El cartel de Degas me sedujo al museo

Lo que me gusta de una ciudad es poder revisitarla. Calles, edificios, monumentos, parques, bares, puentes, canales, galerías, estaciones y plazas se convierten en elementos familiares de un rompecabezas mental que va encajando a medida que avanzamos. Con cada nueva visita, se añaden nuevas piezas al puzle de recuerdos, hasta conformar nuestra particular visión de una ciudad o de un país.

Cada vez que voy a Viena, me doy cuenta de lo habitable que es. Antes de conocerla, me había formado esta imagen de antigua urbe imperial diseñada para clases adineradas amantes de la ópera y la pulcritud. Evidentemente, hay espacio para el refinamiento y el despilfarro pero también ebulle una subcultura que convive muy bien con la Viena clásica.

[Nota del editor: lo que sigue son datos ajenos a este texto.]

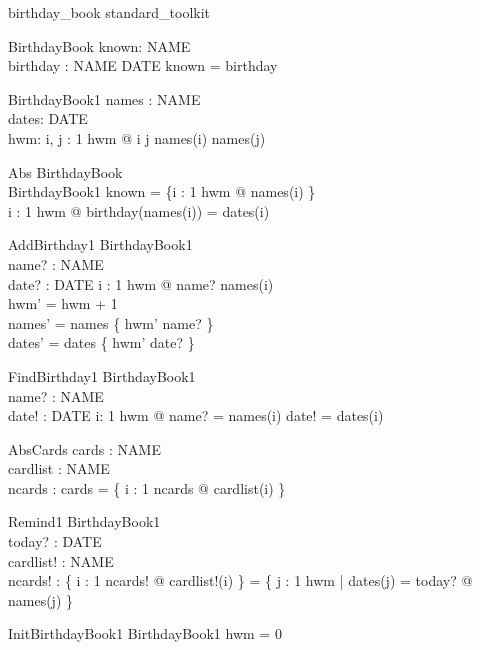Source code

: \documentclass{llncs}
\begin{document}
\begin{zsection}
\SECTION birthday\_book \parents standard\_toolkit
\end{zsection}

\begin{zed}
\end{zed}
\begin{schema}{BirthdayBook}
known: \power NAME \\
birthday : NAME \pfun DATE
\where
known = \dom birthday
\end{schema}
\begin{schema}{BirthdayBook1}
names : \nat \fun NAME \\
dates: \nat \fun DATE \\
hwm: \nat
\where
\forall i, j : 1 \upto hwm @ i \neq j \implies names(i) \neq names(j)
\end{schema}
\begin{schema}{Abs}
BirthdayBook \\
BirthdayBook1
\where
known = \{i : 1 \upto hwm @ names(i) \} \\
\forall i : 1 \upto hwm @ birthday(names(i)) = dates(i)
\end{schema}

\begin{schema}{AddBirthday1}
\Delta BirthdayBook1 \\
name? : NAME \\
date? : DATE
\where
\forall i : 1 \upto hwm @ name? \neq names(i) \\
hwm' = hwm + 1 \\
names' = names \oplus \{ hwm' \mapsto name? \} \\
dates' = dates \oplus \{ hwm' \mapsto date? \}
\end{schema}

\begin{schema}{FindBirthday1}
\Xi BirthdayBook1 \\
name? : NAME \\
date! : DATE
\where
\exists i: 1 \upto hwm @ name? = names(i) \land date! = dates(i)
\end{schema}

\begin{schema}{AbsCards}
cards : \power NAME \\
cardlist : \nat \fun NAME \\
ncards : \nat
\where
cards = \{ i : 1 \upto ncards @ cardlist(i) \}
\end{schema}

\begin{schema}{Remind1}
\Xi BirthdayBook1 \\
today? : DATE \\
cardlist! : \nat \fun NAME \\
ncards! : \nat
\where
\{ i : 1 \upto ncards! @ cardlist!(i) \} = \{ j : 1 \upto hwm | dates(j) = today? @ names(j) \}
\end{schema}
\begin{schema}{InitBirthdayBook1}
BirthdayBook1
\where
hwm = 0
\end{schema}
\end{document}
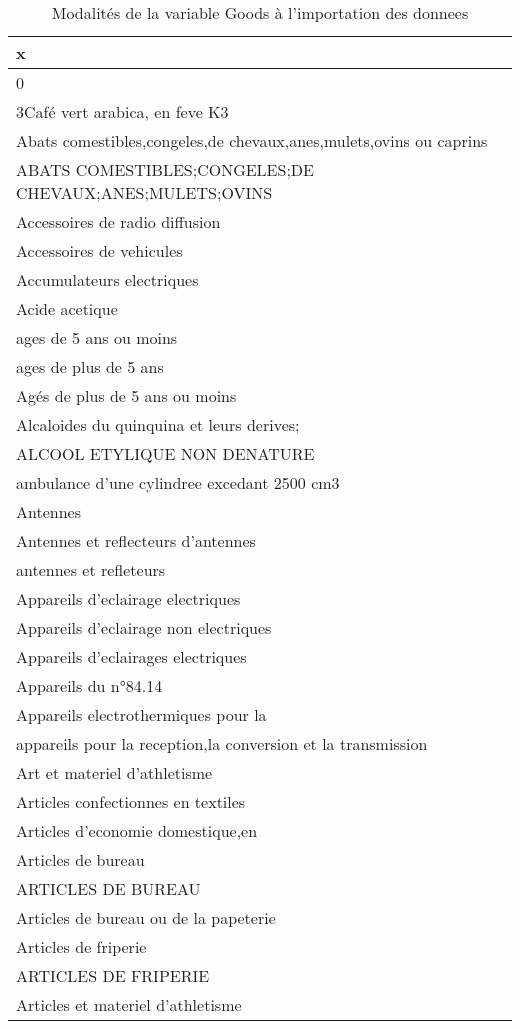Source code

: \documentclass[
]{book}
\begin{document}
\begin{longtable}[t]{l}
\caption{\label{tab:g}Modalités de la variable Goods à l'importation des donnees}\\
\toprule
x\\
\midrule
0\\
3Café vert arabica, en feve K3\\
Abats comestibles,congeles,de chevaux,anes,mulets,ovins ou caprins\\
ABATS COMESTIBLES;CONGELES;DE CHEVAUX;ANES;MULETS;OVINS\\
Accessoires de radio diffusion\\
\addlinespace
Accessoires de vehicules\\
Accumulateurs electriques\\
Acide acetique\\
ages de 5 ans ou moins\\
ages de plus de 5 ans\\
\addlinespace
Agés de plus de 5 ans ou moins\\
Alcaloides du quinquina et leurs derives;\\
ALCOOL ETYLIQUE NON DENATURE\\
ambulance d'une cylindree excedant 2500 cm3\\
Antennes\\
\addlinespace
Antennes et reflecteurs d'antennes\\
antennes et refleteurs\\
Appareils d'eclairage electriques\\
Appareils d'eclairage non electriques\\
Appareils d'eclairages electriques\\
\addlinespace
Appareils du n°84.14\\
Appareils electrothermiques pour la\\
appareils pour la reception,la conversion et la transmission\\
Art et materiel d'athletisme\\
Articles confectionnes en textiles\\
\addlinespace
Articles d'economie domestique,en\\
Articles de bureau\\
ARTICLES DE BUREAU\\
Articles de bureau ou de la papeterie\\
Articles de friperie\\
\addlinespace
ARTICLES DE FRIPERIE\\
Articles et materiel d'athletisme\\

\end{longtable}
\end{document}
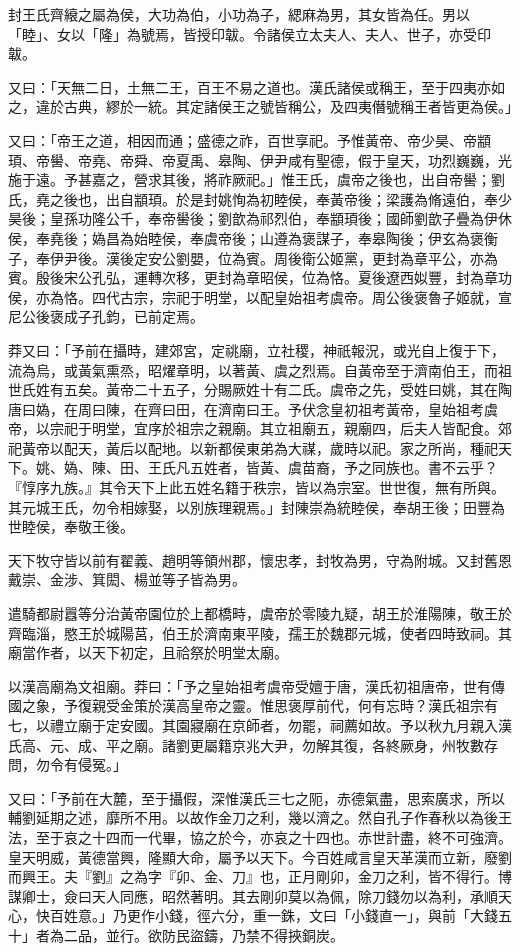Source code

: \begin{pinyinscope}
封王氏齊縗之屬為侯，大功為伯，小功為子，緦麻為男，其女皆為任。男以「睦」、女以「隆」為號焉，皆授印韍。令諸侯立太夫人、夫人、世子，亦受印韍。

又曰：「天無二日，土無二王，百王不易之道也。漢氏諸侯或稱王，至于四夷亦如之，違於古典，繆於一統。其定諸侯王之號皆稱公，及四夷僭號稱王者皆更為侯。」

又曰：「帝王之道，相因而通；盛德之祚，百世享祀。予惟黃帝、帝少昊、帝顓頊、帝嚳、帝堯、帝舜、帝夏禹、皋陶、伊尹咸有聖德，假于皇天，功烈巍巍，光施于遠。予甚嘉之，營求其後，將祚厥祀。」惟王氏，虞帝之後也，出自帝嚳；劉氏，堯之後也，出自顓頊。於是封姚恂為初睦侯，奉黃帝後；梁護為脩遠伯，奉少昊後；皇孫功隆公千，奉帝嚳後；劉歆為祁烈伯，奉顓頊後；國師劉歆子疊為伊休侯，奉堯後；媯昌為始睦侯，奉虞帝後；山遵為褒謀子，奉皋陶後；伊玄為褒衡子，奉伊尹後。漢後定安公劉嬰，位為賓。周後衛公姬黨，更封為章平公，亦為賓。殷後宋公孔弘，運轉次移，更封為章昭侯，位為恪。夏後遼西姒豐，封為章功侯，亦為恪。四代古宗，宗祀于明堂，以配皇始祖考虞帝。周公後褒魯子姬就，宣尼公後褒成子孔鈞，已前定焉。

莽又曰：「予前在攝時，建郊宮，定祧廟，立社稷，神祇報況，或光自上復于下，流為烏，或黃氣熏烝，昭燿章明，以著黃、虞之烈焉。自黃帝至于濟南伯王，而祖世氏姓有五矣。黃帝二十五子，分賜厥姓十有二氏。虞帝之先，受姓曰姚，其在陶唐曰媯，在周曰陳，在齊曰田，在濟南曰王。予伏念皇初祖考黃帝，皇始祖考虞帝，以宗祀于明堂，宜序於祖宗之親廟。其立祖廟五，親廟四，后夫人皆配食。郊祀黃帝以配天，黃后以配地。以新都侯東弟為大禖，歲時以祀。家之所尚，種祀天下。姚、媯、陳、田、王氏凡五姓者，皆黃、虞苗裔，予之同族也。書不云乎？『惇序九族。』其令天下上此五姓名籍于秩宗，皆以為宗室。世世復，無有所與。其元城王氏，勿令相嫁娶，以別族理親焉。」封陳崇為統睦侯，奉胡王後；田豐為世睦侯，奉敬王後。

天下牧守皆以前有翟義、趙明等領州郡，懷忠孝，封牧為男，守為附城。又封舊恩戴崇、金涉、箕閎、楊並等子皆為男。

遣騎都尉囂等分治黃帝園位於上都橋畤，虞帝於零陵九疑，胡王於淮陽陳，敬王於齊臨淄，愍王於城陽莒，伯王於濟南東平陵，孺王於魏郡元城，使者四時致祠。其廟當作者，以天下初定，且祫祭於明堂太廟。

以漢高廟為文祖廟。莽曰：「予之皇始祖考虞帝受嬗于唐，漢氏初祖唐帝，世有傳國之象，予復親受金策於漢高皇帝之靈。惟思褒厚前代，何有忘時？漢氏祖宗有七，以禮立廟于定安國。其園寢廟在京師者，勿罷，祠薦如故。予以秋九月親入漢氏高、元、成、平之廟。諸劉更屬籍京兆大尹，勿解其復，各終厥身，州牧數存問，勿令有侵冤。」

又曰：「予前在大麓，至于攝假，深惟漢氏三七之阨，赤德氣盡，思索廣求，所以輔劉延期之述，靡所不用。以故作金刀之利，幾以濟之。然自孔子作春秋以為後王法，至于哀之十四而一代畢，協之於今，亦哀之十四也。赤世計盡，終不可強濟。皇天明威，黃德當興，隆顯大命，屬予以天下。今百姓咸言皇天革漢而立新，廢劉而興王。夫『劉』之為字『卯、金、刀』也，正月剛卯，金刀之利，皆不得行。博謀卿士，僉曰天人同應，昭然著明。其去剛卯莫以為佩，除刀錢勿以為利，承順天心，快百姓意。」乃更作小錢，徑六分，重一銖，文曰「小錢直一」，與前「大錢五十」者為二品，並行。欲防民盜鑄，乃禁不得挾銅炭。


\end{pinyinscope}
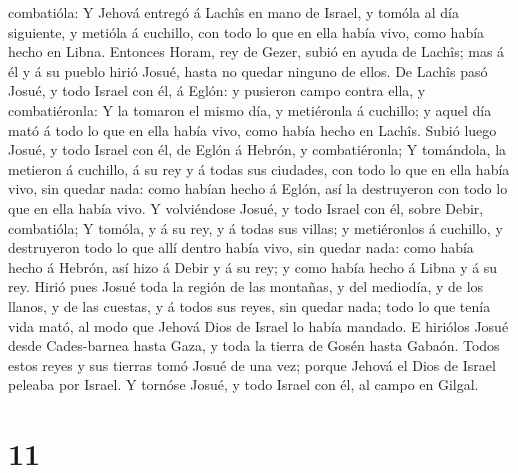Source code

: combatióla:  Y Jehová entregó á Lachîs en mano de Israel,
y tomóla al día siguiente, y metióla á cuchillo, con todo lo que en ella
había vivo, como había hecho en Libna.  Entonces Horam,
rey de Gezer, subió en ayuda de Lachîs; mas á él y á su pueblo hirió
Josué, hasta no quedar ninguno de ellos.  De Lachîs pasó
Josué, y todo Israel con él, á Eglón: y pusieron campo contra ella, y
combatiéronla:  Y la tomaron el mismo día, y metiéronla á
cuchillo; y aquel día mató á todo lo que en ella había vivo, como había
hecho en Lachîs.  Subió luego Josué, y todo Israel con
él, de Eglón á Hebrón, y combatiéronla;  Y tomándola, la
metieron á cuchillo, á su rey y á todas sus ciudades, con todo lo que en
ella había vivo, sin quedar nada: como habían hecho á Eglón, así la
destruyeron con todo lo que en ella había vivo.  Y
volviéndose Josué, y todo Israel con él, sobre Debir, combatióla;
 Y tomóla, y á su rey, y á todas sus villas; y
metiéronlos á cuchillo, y destruyeron todo lo que allí dentro había
vivo, sin quedar nada: como había hecho á Hebrón, así hizo á Debir y á
su rey; y como había hecho á Libna y á su rey.  Hirió
pues Josué toda la región de las montañas, y del mediodía, y de los
llanos, y de las cuestas, y á todos sus reyes, sin quedar nada; todo lo
que tenía vida mató, al modo que Jehová Dios de Israel lo había mandado.
 E hiriólos Josué desde Cades-barnea hasta Gaza, y toda
la tierra de Gosén hasta Gabaón.  Todos estos reyes y sus
tierras tomó Josué de una vez; porque Jehová el Dios de Israel peleaba
por Israel.  Y tornóse Josué, y todo Israel con él, al
campo en Gilgal.

\hypertarget{section-10}{%
\section{11}\label{section-10}}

No hay que ir muy lejos para disfrutar de esa curiosa mezcla. A dos pasos de Stephansplatz está Café Leopold Hawelka, un famoso local frecuentado por bohemios, viejos ricachones y turistas. Sus muebles y paredes de madera oscura le confieren un tono lúgubre a la vez que acogedor. El joven maître –probablemente chutado de cafeína- atiende con igual cortesía al excéntrico vienés con corbata y gabardina que al grupo de estudiantes francesas que embellecen el salón con su je ne sais quoi. Los locales pedirán un kleiner Schwarzer (corto) o un großer Schwarzer (largo), mientras que los novicios pedirán un café expreso o un cappuccino. Yo, inducido por mi amigo Matthias, me tomo una cerveza y tan a gusto.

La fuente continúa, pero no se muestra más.